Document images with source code
......

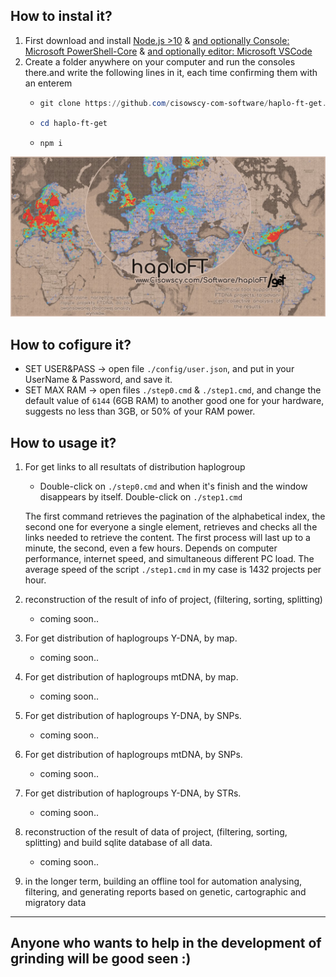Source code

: ## How to instal it?
1) First download and install [Node.js >10](https://nodejs.org/en/) & [and optionally Console: Microsoft PowerShell-Core](https://docs.microsoft.com/pl-pl/powershell/scripting/install/installing-powershell?view=powershell-6) & [and optionally editor: Microsoft VSCode](https://code.visualstudio.com/download)
2) Create a folder anywhere on your computer and run the consoles there.and write the following lines in it, each time confirming them with an enterem
    -    ```PowerShell
         git clone https://github.com/cisowscy-com-software/haplo-ft-get.git
         ```
    -    ```PowerShell
         cd haplo-ft-get
         ```
    -    ```PowerShell
         npm i
         ```

![alt text][logo]

## How to cofigure it?

- SET USER&PASS -> open file `./config/user.json`, and put in your UserName & Password, and save it.
- SET MAX RAM -> open files `./step0.cmd` & `./step1.cmd`, and change the default value of `6144` (6GB RAM) to another good one for your hardware, suggests no less than 3GB, or 50% of your RAM power.

## How to usage it?

1) For get links to all resultats of distribution haplogroup

    - Double-click on `./step0.cmd` and when it's finish and the window disappears by itself. Double-click on `./step1.cmd`

    The first command retrieves the pagination of the alphabetical index, the second one for everyone a single element, retrieves and checks all the links needed to retrieve the content. The first process will last up to a minute, the second, even a few hours. Depends on computer performance, internet speed, and simultaneous different PC load.
    The average speed of the script `./step1.cmd` in my case is 1432 projects per hour.
    
2) reconstruction of the result of info of project, (filtering, sorting, splitting)
     -  coming soon..
3) For get distribution of haplogroups Y-DNA, by map.
     -  coming soon..
4) For get distribution of haplogroups mtDNA, by map.
     -  coming soon..
5) For get distribution of haplogroups Y-DNA, by SNPs.
     -  coming soon..
6) For get distribution of haplogroups mtDNA, by SNPs.
     -  coming soon..
7) For get distribution of haplogroups Y-DNA, by STRs.
     -  coming soon..
8) reconstruction of the result of data of project, (filtering, sorting, splitting) and build sqlite database of all data.
     -  coming soon..
9) in the longer term, building an offline tool for automation analysing, filtering, and generating reports based on genetic, cartographic and migratory data 
----------
## Anyone who wants to help in the development of grinding will be good seen :)

[logo]: ./doc/logo.jpg ""
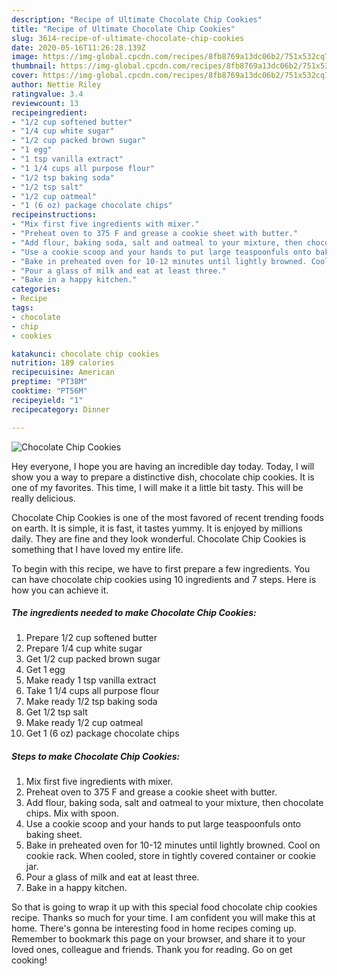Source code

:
 ```yaml
---
description: "Recipe of Ultimate Chocolate Chip Cookies"
title: "Recipe of Ultimate Chocolate Chip Cookies"
slug: 3614-recipe-of-ultimate-chocolate-chip-cookies
date: 2020-05-16T11:26:28.139Z
image: https://img-global.cpcdn.com/recipes/8fb8769a13dc06b2/751x532cq70/chocolate-chip-cookies-recipe-main-photo.jpg
thumbnail: https://img-global.cpcdn.com/recipes/8fb8769a13dc06b2/751x532cq70/chocolate-chip-cookies-recipe-main-photo.jpg
cover: https://img-global.cpcdn.com/recipes/8fb8769a13dc06b2/751x532cq70/chocolate-chip-cookies-recipe-main-photo.jpg
author: Nettie Riley
ratingvalue: 3.4
reviewcount: 13
recipeingredient:
- "1/2 cup softened butter"
- "1/4 cup white sugar"
- "1/2 cup packed brown sugar"
- "1 egg"
- "1 tsp vanilla extract"
- "1 1/4 cups all purpose flour"
- "1/2 tsp baking soda"
- "1/2 tsp salt"
- "1/2 cup oatmeal"
- "1 (6 oz) package chocolate chips"
recipeinstructions:
- "Mix first five ingredients with mixer."
- "Preheat oven to 375 F and grease a cookie sheet with butter."
- "Add flour, baking soda, salt and oatmeal to your mixture, then chocolate chips. Mix with spoon."
- "Use a cookie scoop and your hands to put large teaspoonfuls onto baking sheet."
- "Bake in preheated oven for 10-12 minutes until lightly browned. Cool on cookie rack. When cooled, store in tightly covered container or cookie jar."
- "Pour a glass of milk and eat at least three."
- "Bake in a happy kitchen."
categories:
- Recipe
tags:
- chocolate
- chip
- cookies

katakunci: chocolate chip cookies 
nutrition: 189 calories
recipecuisine: American
preptime: "PT38M"
cooktime: "PT56M"
recipeyield: "1"
recipecategory: Dinner

---
```



![Chocolate Chip Cookies](https://img-global.cpcdn.com/recipes/8fb8769a13dc06b2/751x532cq70/chocolate-chip-cookies-recipe-main-photo.jpg)

Hey everyone, I hope you are having an incredible day today. Today, I will show you a way to prepare a distinctive dish, chocolate chip cookies. It is one of my favorites. This time, I will make it a little bit tasty. This will be really delicious.

Chocolate Chip Cookies is one of the most favored of recent trending foods on earth. It is simple, it is fast, it tastes yummy. It is enjoyed by millions daily. They are fine and they look wonderful. Chocolate Chip Cookies is something that I have loved my entire life.




To begin with this recipe, we have to first prepare a few ingredients. You can have chocolate chip cookies using 10 ingredients and 7 steps. Here is how you can achieve it.

<!--inarticleads1-->

##### The ingredients needed to make Chocolate Chip Cookies:

1. Prepare 1/2 cup softened butter
1. Prepare 1/4 cup white sugar
1. Get 1/2 cup packed brown sugar
1. Get 1 egg
1. Make ready 1 tsp vanilla extract
1. Take 1 1/4 cups all purpose flour
1. Make ready 1/2 tsp baking soda
1. Get 1/2 tsp salt
1. Make ready 1/2 cup oatmeal
1. Get 1 (6 oz) package chocolate chips




<!--inarticleads2-->

##### Steps to make Chocolate Chip Cookies:

1. Mix first five ingredients with mixer.
1. Preheat oven to 375 F and grease a cookie sheet with butter.
1. Add flour, baking soda, salt and oatmeal to your mixture, then chocolate chips. Mix with spoon.
1. Use a cookie scoop and your hands to put large teaspoonfuls onto baking sheet.
1. Bake in preheated oven for 10-12 minutes until lightly browned. Cool on cookie rack. When cooled, store in tightly covered container or cookie jar.
1. Pour a glass of milk and eat at least three.
1. Bake in a happy kitchen.




So that is going to wrap it up with this special food chocolate chip cookies recipe. Thanks so much for your time. I am confident you will make this at home. There's gonna be interesting food in home recipes coming up. Remember to bookmark this page on your browser, and share it to your loved ones, colleague and friends. Thank you for reading. Go on get cooking!
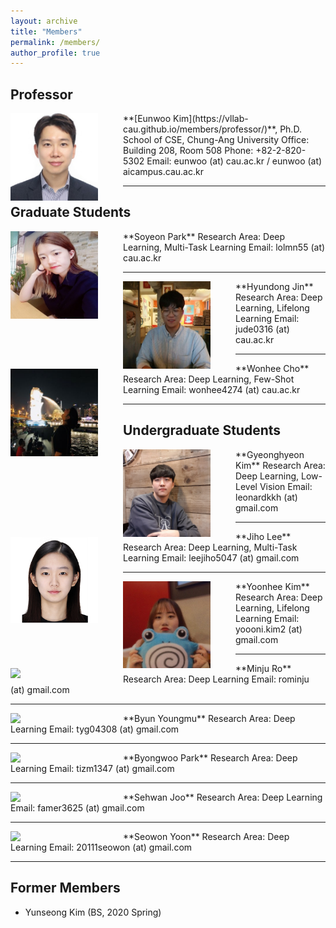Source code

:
 ```yaml
---
layout: archive
title: "Members"
permalink: /members/
author_profile: true
---
```

## Professor
<img src='/images/Eunwoo Kim.jpg' width="140" align="left" style="margin-right:40px">
**[Eunwoo Kim](https://vllab-cau.github.io/members/professor/)**, Ph.D.    
School of CSE, Chung-Ang University     
Office: Building 208, Room 508   
Phone: +82-2-820-5302     
Email: eunwoo (at) cau.ac.kr / eunwoo (at) aicampus.cau.ac.kr  

-----
## Graduate Students
<img src='/images/Soyeon Park.jpg' width="140" align="left" style="margin-right:40px">      
**Soyeon Park**      
Research Area: Deep Learning, Multi-Task Learning       
Email: lolmn55 (at) cau.ac.kr    

-----
<img src='/images/Hyundong Jin.jpg' width="140" align="left" style="margin-right:40px">      
**Hyundong Jin**    
Research Area: Deep Learning, Lifelong Learning       
Email: jude0316 (at) cau.ac.kr    

-----
<img src='/images/Wonhee Cho.jpg' width="140" align="left" style="margin-right:40px">      
**Wonhee Cho**      
Research Area: Deep Learning, Few-Shot Learning        
Email: wonhee4274 (at) cau.ac.kr     

------
## Undergraduate Students  
<img src='/images/Gyeonghyeon Kim.png' width="140" align="left" style="margin-right:40px">      
**Gyeonghyeon Kim**      
Research Area: Deep Learning, Low-Level Vision       
Email: leonardkkh (at) gmail.com     

-----
<img src='/images/Jiho Lee.PNG' width="140" align="left" style="margin-right:40px">      
**Jiho Lee**        
Research Area: Deep Learning, Multi-Task Learning            
Email: leejiho5047 (at) gmail.com      

-----
<img src='/images/Yoonhee Kim.jpg' width="140" align="left" style="margin-right:40px">       
**Yoonhee Kim**       
Research Area: Deep Learning, Lifelong Learning           
Email: yoooni.kim2 (at) gmail.com      

-----
<img src='/images/profile.png' width="140" align="left" style="margin-right:40px">       
**Minju Ro**       
Research Area: Deep Learning           
Email: rominju (at) gmail.com   


-----
<img src='/images/profile.png' width="140" align="left" style="margin-right:40px">       
**Byun Youngmu**       
Research Area: Deep Learning           
Email: tyg04308 (at) gmail.com   


-----
<img src='/images/profile.png' width="140" align="left" style="margin-right:40px">       
**Byongwoo Park**       
Research Area: Deep Learning           
Email: tizm1347 (at) gmail.com   

-----
<img src='/images/profile.png' width="140" align="left" style="margin-right:40px">       
**Sehwan Joo**       
Research Area: Deep Learning           
Email: famer3625 (at) gmail.com   


-----
<img src='/images/profile.png' width="140" align="left" style="margin-right:40px">       
**Seowon Yoon**       
Research Area: Deep Learning           
Email: 20111seowon (at) gmail.com   

------  
## Former Members   
- Yunseong Kim (BS, 2020 Spring)
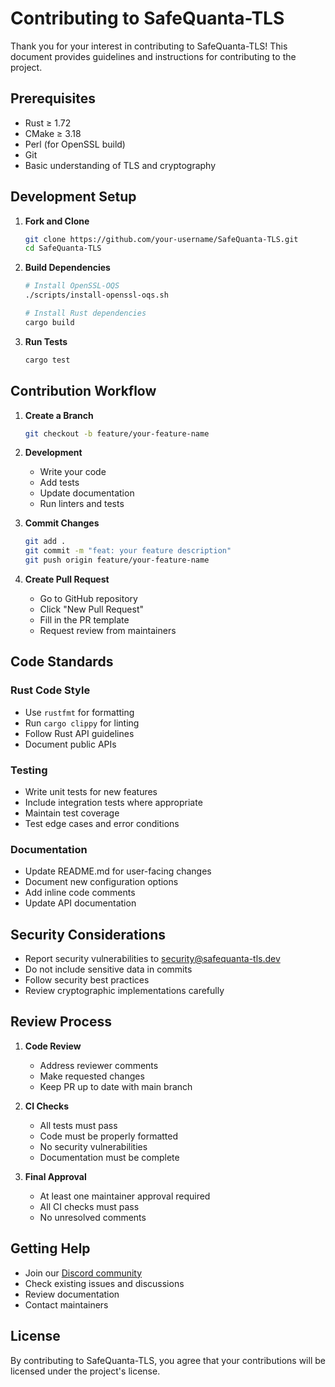 # Contributing to SafeQuanta-TLS

Thank you for your interest in contributing to SafeQuanta-TLS! This document provides guidelines and instructions for contributing to the project.

## Prerequisites

- Rust ≥ 1.72
- CMake ≥ 3.18
- Perl (for OpenSSL build)
- Git
- Basic understanding of TLS and cryptography

## Development Setup

1. **Fork and Clone**
   ```bash
   git clone https://github.com/your-username/SafeQuanta-TLS.git
   cd SafeQuanta-TLS
   ```

2. **Build Dependencies**
   ```bash
   # Install OpenSSL-OQS
   ./scripts/install-openssl-oqs.sh
   
   # Install Rust dependencies
   cargo build
   ```

3. **Run Tests**
   ```bash
   cargo test
   ```

## Contribution Workflow

1. **Create a Branch**
   ```bash
   git checkout -b feature/your-feature-name
   ```

2. **Development**
   - Write your code
   - Add tests
   - Update documentation
   - Run linters and tests

3. **Commit Changes**
   ```bash
   git add .
   git commit -m "feat: your feature description"
   git push origin feature/your-feature-name
   ```

4. **Create Pull Request**
   - Go to GitHub repository
   - Click "New Pull Request"
   - Fill in the PR template
   - Request review from maintainers

## Code Standards

### Rust Code Style
- Use `rustfmt` for formatting
- Run `cargo clippy` for linting
- Follow Rust API guidelines
- Document public APIs

### Testing
- Write unit tests for new features
- Include integration tests where appropriate
- Maintain test coverage
- Test edge cases and error conditions

### Documentation
- Update README.md for user-facing changes
- Document new configuration options
- Add inline code comments
- Update API documentation

## Security Considerations

- Report security vulnerabilities to security@safequanta-tls.dev
- Do not include sensitive data in commits
- Follow security best practices
- Review cryptographic implementations carefully

## Review Process

1. **Code Review**
   - Address reviewer comments
   - Make requested changes
   - Keep PR up to date with main branch

2. **CI Checks**
   - All tests must pass
   - Code must be properly formatted
   - No security vulnerabilities
   - Documentation must be complete

3. **Final Approval**
   - At least one maintainer approval required
   - All CI checks must pass
   - No unresolved comments

## Getting Help

- Join our [Discord community](https://discord.gg/safequanta)
- Check existing issues and discussions
- Review documentation
- Contact maintainers

## License

By contributing to SafeQuanta-TLS, you agree that your contributions will be licensed under the project's license.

......

What to produce: Collect the lines of the records that include the string "ingredients".

Solution for this exercise:
- "Mix first five ingredients with mixer."
To begin with this recipe, we have to first prepare a few ingredients. You can have chocolate chip cookies using 10 ingredients and 7 steps. Here is how you can achieve it.
##### The ingredients needed to make Chocolate Chip Cookies:
1. Mix first five ingredients with mixer.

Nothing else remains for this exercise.